Entre a Utopia de Thomas More e a Realidade do Estado

" A ilha da Utopia tem duzentas milhas na sua maior largura, ficando esta situada na parte média da ilha. Essa largura diminui gradual e simetricamente do centro para as duas extremidades, de maneira que toda a ilha forma como que um semicírculo de quinhentas milhas de perímetro e apresenta a forma de um crescente cujas pontas estão afastadas cerca de onze milhas.
O mar enche toda essa imensa reentrância; as terras adjacentes que se desenvolvem em anfiteatro quebram o furor dos ventos, mantendo o mar sempre calmo e dando àquela massa de água a transparência de um lago tranquilo. A parte côncava da ilha constitui como que um único e vasto porto acessível por todos os lados à navegação. A entrada do porto é perigosa por causa dos bancos de areia, de um lado, e dos rochedos, do outro. A meio eleva-se um escolho visível de muito longe e que por esse motivo não oferece perigo algum. Os utolianos construíram aí um forte defendido por adestrada guarnição. Outros rochedos, ocultos sobre a toalha de água, constituem inevitáveis armadilhas para os navegadores. Só os habitantes conhecem os passos navegáveis e torna-se desta maneira impossível penetrar no canal sem ter a bordo um piloto utopiano. Constituiria, aliás, precaução insuficiente se alguns faróis situados ao longo da costa não indicassem o caminho a seguir. A simples mudança de lugar dos faróis, sugerindo uma direcção falsa, seria o bastante para destruir a mais numerosa frota.
Na parte oposta da ilha, encontram-se portos frequentes, e a arte e a natureza tornam-na de tal modo inacessível, que um punhado de homens poderia impedir o desembarque do maior exército".
Thomas More in A Utopia

Lembrei-me hoje, dia de rescaldo, após o anúncio, por parte do Governo, de novo agravamento das medidas restritivas, do livro de Sir Thomas More “A Utopia”, publicado no ano de 1516. Preconiza o autor uma concepção teórica de Estado perfeito, onde se viveria não só com plena liberdade religiosa, mas também com igualdade e justiça social.
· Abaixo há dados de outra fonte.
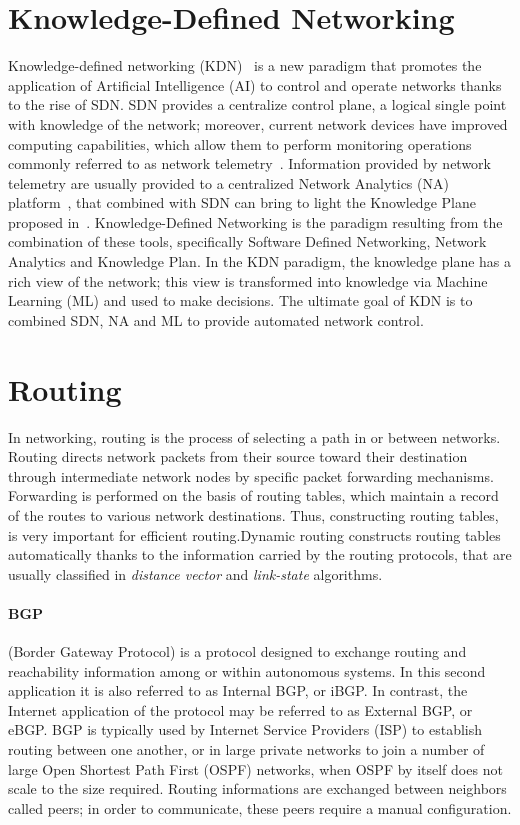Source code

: \section{Knowledge-Defined Networking}
Knowledge-defined networking (KDN)~\cite{mestres2017knowledge} is a new paradigm that promotes the application of Artificial Intelligence (AI) to control and operate networks thanks to the rise of SDN. SDN provides a centralize control plane, a logical single point with knowledge of the network; moreover, current network devices have improved computing capabilities, which allow them to perform monitoring operations commonly referred to as network telemetry~\cite{kim2015band}. Information provided by network telemetry are usually provided to a centralized Network Analytics (NA) platform~\cite{clemm2015dna}, that combined with SDN can bring to light the Knowledge Plane proposed in~\cite{clark2003knowledge}. Knowledge-Defined Networking is the paradigm resulting from the combination of these tools, specifically Software Defined Networking, Network Analytics and Knowledge Plan. In the KDN paradigm, the knowledge plane has a rich view of the network; this view is transformed into knowledge via Machine Learning (ML) and used to make decisions. The ultimate goal of KDN is to combined SDN, NA and ML to provide automated network control.

\section{Routing}
In networking, routing is the process of selecting a path in or between networks. Routing directs network packets from their source toward their destination through intermediate network nodes by specific packet forwarding mechanisms. Forwarding is performed on the basis of routing tables, which maintain a record of the routes to various network destinations. Thus, constructing routing tables, is very important for efficient routing.Dynamic routing constructs routing tables automatically thanks to the information carried by the routing protocols, that are usually classified in \textit{distance vector} and \textit{link-state} algorithms.

\paragraph{BGP} (Border Gateway Protocol) is a protocol designed to exchange routing and reachability information among or within autonomous systems. In this second application it is also referred to as Internal BGP, or iBGP. In contrast, the Internet application of the protocol may be referred to as External BGP, or eBGP. BGP is typically used by Internet Service Providers (ISP) to establish routing between one another, or in large private networks to join a number of large Open Shortest Path First (OSPF) networks, when OSPF by itself does not scale to the size required. Routing informations are exchanged between neighbors called peers; in order to communicate, these peers require a manual configuration.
A distribuição do trabalho, seria uma forma de libertação dos homens, muito embora obedecendo à estratificação social da época, procurava estabelecer-se, como limite máximo, a carga horária diária de 6 horas, por trabalhador. Uma inovação numa sociedade pós medieval e, aparentemente, impraticável no mundo actual onde a classe assalariada tem vindo a perder direitos adquiridos, em modo pós-revolucionário, numa proporção directa ao endividamento do monstro do Estado. À imagem das críticas de Eça e Bordalo Pinheiro, aos governantes da época, também a Utopia, de Sir Thomas More, constituiu uma crítica às políticas inglesas do seu governo, tendo, igualmente, a particularidade de manter não só a actualidade, como antecipa modelos políticos que estariam na génese das concepções teóricas de Marx e Hengels. More, teoriza que o direito da propriedade individual, enquanto fundamento do edifício social, é gerador de” miséria, tormentos e desesperos”. Não posso deixar de entender que as suas teorias mantêm uma actualidade quase didáctica, uma vez que são preconizadoras dos tentáculos de um polvo gigantesco movido pela ganância de quem assume as rédeas do poder não sendo difícil identificar aqueles que ali chegaram de mãos a abanar e que dali partem sem explicações relativamente ao seu enriquecimento sem causa. Quanto às repercussões, essas, naturalmente incidem sobre o cidadão anónimo que sem perspectivas e num desalento mórbido, arrasta a sua dignidade pelos meandros de um Inferno de sobrevivência Dantesca.